The red fluorescent protein DsRed was derived from the oral disk of a coral species belonging to the genus Discosoma. The absorption maximum of wild type DsRed is approximately 558 nanometers and the emission peak of the fluorescent protein is approximately 583 nanometers, in the yellow region of the visible spectrum. Some studies indicate that these maxima may be shifted to higher values through various mechanisms, such as the mutation of the lysine residue at position 83 to methionine. Mutagenesis has also been utilized to create DsRed variants with other useful characteristics, such as faster color maturation and increased solubility. Wild type DsRed and its variants are somewhat resistant to photobleaching and the effects of changes in pH. The fluorescent proteins are of most interest as expressible fluorescent reporter systems and conjugates that are complementary to green fluorescent protein (GFP).

The adherent culture of baby hamster kidney fibroblast cells (BHK-21 line) featured in the digital image above was transfected with a pDsRed-Mitochondria plasmid subcellular localization vector, thus localizing a red fluorescent protein tag to the intracellular mitochondrial network.

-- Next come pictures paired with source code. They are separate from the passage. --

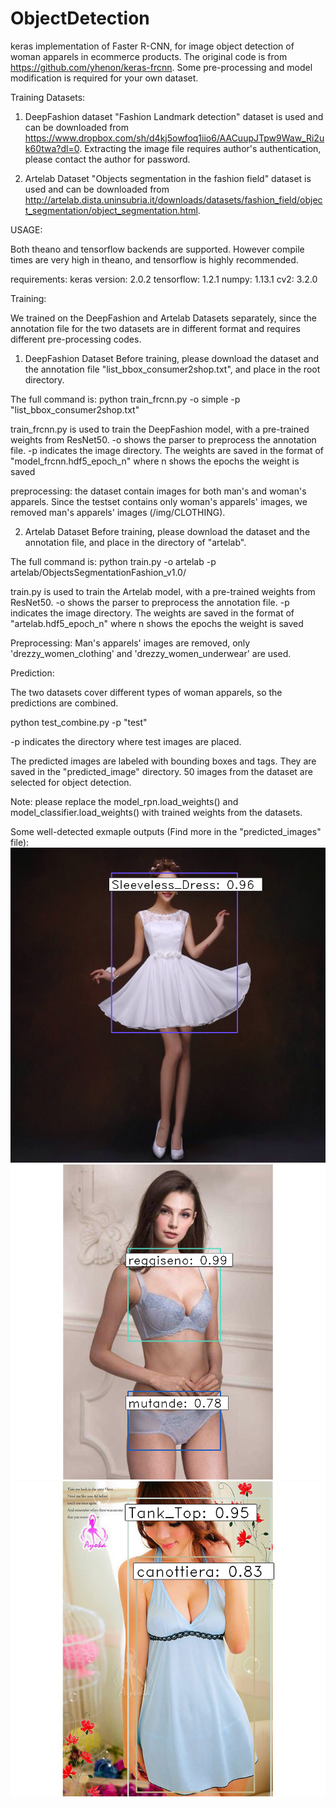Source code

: # ObjectDetection
keras implementation of Faster R-CNN, for image object detection of woman apparels in ecommerce products. The original code is from https://github.com/yhenon/keras-frcnn. Some pre-processing and model modification is required for your own dataset.

Training Datasets:
1. DeepFashion dataset
    "Fashion Landmark detection" dataset is used and can be downloaded from https://www.dropbox.com/sh/d4kj5owfoq1iio6/AACuupJTpw9Waw_Ri2uk60twa?dl=0. Extracting the image file requires author's authentication, please contact the author for password.

2.  Artelab Dataset
  "Objects segmentation in the fashion field" dataset is used and can be downloaded from  http://artelab.dista.uninsubria.it/downloads/datasets/fashion_field/object_segmentation/object_segmentation.html.
  
USAGE:

Both theano and tensorflow backends are supported. However compile times are very high in theano, and tensorflow is highly recommended.

requirements:
keras version: 2.0.2
tensorflow: 1.2.1
numpy: 1.13.1
cv2: 3.2.0


Training:

We trained on the DeepFashion and Artelab Datasets separately, since the annotation file for the two datasets are in different format and requires different pre-processing codes.
1. DeepFashion Dataset
Before training, please download the dataset and the annotation file "list_bbox_consumer2shop.txt", and place in the root directory.

The full command is:
python train_frcnn.py -o simple -p "list_bbox_consumer2shop.txt"

train_frcnn.py is used to train the DeepFashion model, with a pre-trained weights from ResNet50. -o shows the parser to preprocess the annotation file. -p indicates the image directory. The weights are saved in the format of "model_frcnn.hdf5_epoch_n" where n shows the epochs the weight is saved

preprocessing: the dataset contain images for both man's and woman's apparels. Since the testset contains only woman's apparels' images, we removed man's apparels' images (/img/CLOTHING). 

2. Artelab Dataset
Before training, please download the dataset and the annotation file, and place in the directory of "artelab".

The full command is:
python train.py -o artelab -p artelab/ObjectsSegmentationFashion_v1.0/

train.py is used to train the Artelab model, with a pre-trained weights from ResNet50. -o shows the parser to preprocess the annotation file. -p indicates the image directory. The weights are saved in the format of "artelab.hdf5_epoch_n" where n shows the epochs the weight is saved

Preprocessing: Man's apparels' images are removed, only 'drezzy_women_clothing' and 'drezzy_women_underwear' are used.

Prediction:

The two datasets cover different types of woman apparels, so the predictions are combined.

python test_combine.py -p "test"

-p indicates the directory where test images are placed.

The predicted images are labeled with bounding boxes and tags. They are saved in the "predicted_image" directory. 50 images from the dataset are selected for object detection.

Note: please replace the model_rpn.load_weights() and model_classifier.load_weights() with trained weights from the datasets.


Some well-detected exmaple outputs (Find more in the "predicted_images" file):
![alt text](https://github.com/sth4k/ObjectDetection/blob/master/predicted_image/1.png)
![alt text](https://github.com/sth4k/ObjectDetection/blob/master/predicted_image/2.png)
![alt text](https://github.com/sth4k/ObjectDetection/blob/master/predicted_image/20.png)


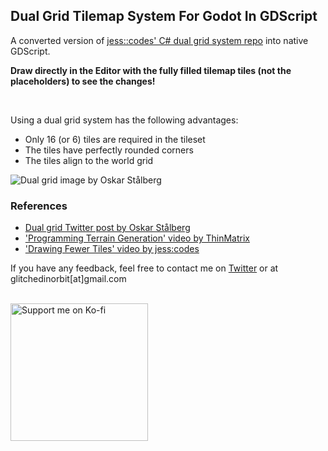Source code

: ## Dual Grid Tilemap System For Godot In GDScript

A converted version of [jess::codes' C# dual grid system repo](https://github.com/jess-hammer/dual-grid-tilemap-system-godot) into native GDScript.

<b> Draw directly in the Editor with the fully filled tilemap tiles (not the placeholders) to see the changes! </b>

<br>

Using a dual grid system has the following advantages:
- Only 16 (or 6) tiles are required in the tileset
- The tiles have perfectly rounded corners
- The tiles align to the world grid

![Dual grid image by Oskar Stålberg](https://pbs.twimg.com/media/FBk2PhcXsAETv1x?format=jpg&name=large)

### References
- [Dual grid Twitter post by Oskar Stålberg](https://x.com/OskSta/status/1448248658865049605)
- ['Programming Terrain Generation' video by ThinMatrix](https://www.youtube.com/watch?v=buKQjkad2I0)
- ['Drawing Fewer Tiles' video by jess:codes](https://www.youtube.com/watch?v=jEWFSv3ivTg)

If you have any feedback, feel free to contact me on [Twitter](https://twitter.com/glitchedinorbit) or at glitchedinorbit[at]gmail.com

<br>

<a href="https://ko-fi.com/glitchedinorbit">
    <img width="220" alt="Support me on Ko-fi" src="https://github.com/user-attachments/assets/a9611d0c-848c-4da3-b7b6-908809afd924">
</a>
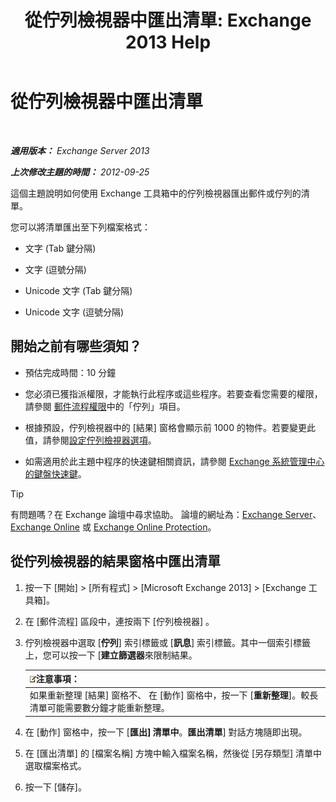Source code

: ﻿---
title: '從佇列檢視器中匯出清單: Exchange 2013 Help'
TOCTitle: 從佇列檢視器中匯出清單
ms:assetid: dcb829cd-0ffd-4ea9-ac3e-eaac5a8d1194
ms:mtpsurl: https://technet.microsoft.com/zh-tw/library/Bb691328(v=EXCHG.150)
ms:contentKeyID: 50474392
ms.date: 05/21/2018
mtps_version: v=EXCHG.150
ms.translationtype: MT
---

# 從佇列檢視器中匯出清單

 

_**適用版本：** Exchange Server 2013_

_**上次修改主題的時間：** 2012-09-25_

這個主題說明如何使用 Exchange 工具箱中的佇列檢視器匯出郵件或佇列的清單。

您可以將清單匯出至下列檔案格式：

  - 文字 (Tab 鍵分隔)

  - 文字 (逗號分隔)

  - Unicode 文字 (Tab 鍵分隔)

  - Unicode 文字 (逗號分隔)

## 開始之前有哪些須知？

  - 預估完成時間：10 分鐘

  - 您必須已獲指派權限，才能執行此程序或這些程序。若要查看您需要的權限，請參閱 [郵件流程權限](mail-flow-permissions-exchange-2013-help.md)中的「佇列」項目。

  - 根據預設，佇列檢視器中的 \[結果\] 窗格會顯示前 1000 的物件。若要變更此值，請參閱[設定佇列檢視器選項](set-queue-viewer-options-exchange-2013-help.md)。

  - 如需適用於此主題中程序的快速鍵相關資訊，請參閱 [Exchange 系統管理中心的鍵盤快速鍵](keyboard-shortcuts-in-the-exchange-admin-center-exchange-online-protection-help.md)。


> [!TIP]  
> 有問題嗎？在 Exchange 論壇中尋求協助。 論壇的網址為：<a href="https://go.microsoft.com/fwlink/p/?linkid=60612">Exchange Server</a>、 <a href="https://go.microsoft.com/fwlink/p/?linkid=267542">Exchange Online</a> 或 <a href="https://go.microsoft.com/fwlink/p/?linkid=285351">Exchange Online Protection</a>。




## 從佇列檢視器的結果窗格中匯出清單

1.  按一下 \[開始\] \> \[所有程式\] \> \[Microsoft Exchange 2013\] \> \[Exchange 工具箱\]。

2.  在 \[郵件流程\] 區段中，連按兩下 \[佇列檢視器\] 。

3.  佇列檢視器中選取 \[**佇列**\] 索引標籤或 \[**訊息**\] 索引標籤。其中一個索引標籤上，您可以按一下 \[**建立篩選器**來限制結果。
    
    <table>
    <thead>
    <tr class="header">
    <th><img src="images/Bb124558.note(EXCHG.150).gif" title="注意事項" alt="注意事項" />注意事項：</th>
    </tr>
    </thead>
    <tbody>
    <tr class="odd">
    <td>如果重新整理 [結果] 窗格不、 在 [動作] 窗格中，按一下 [<strong>重新整理</strong>]。較長清單可能需要數分鐘才能重新整理。</td>
    </tr>
    </tbody>
    </table>


4.  在 \[動作\] 窗格中，按一下 \[**匯出\] 清單中**。**匯出清單**\] 對話方塊隨即出現。

5.  在 \[匯出清單\] 的 \[檔案名稱\] 方塊中輸入檔案名稱，然後從 \[另存類型\] 清單中選取檔案格式。

6.  按一下 \[儲存\]。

The culture was subsequently fixed and labeled with DAPI and Alexa Fluor 488 conjugated to phalloidin, targeting DNA and filamentous actin, respectively. Images were recorded in grayscale with a QImaging Retiga Fast-EXi camera system coupled to an Olympus BX-51 microscope equipped with bandpass emission fluorescence filter optical blocks provided by Omega Optical. During the processing stage, individual image channels were pseudocolored with RGB values corresponding to each of the fluorophore emission spectral profiles.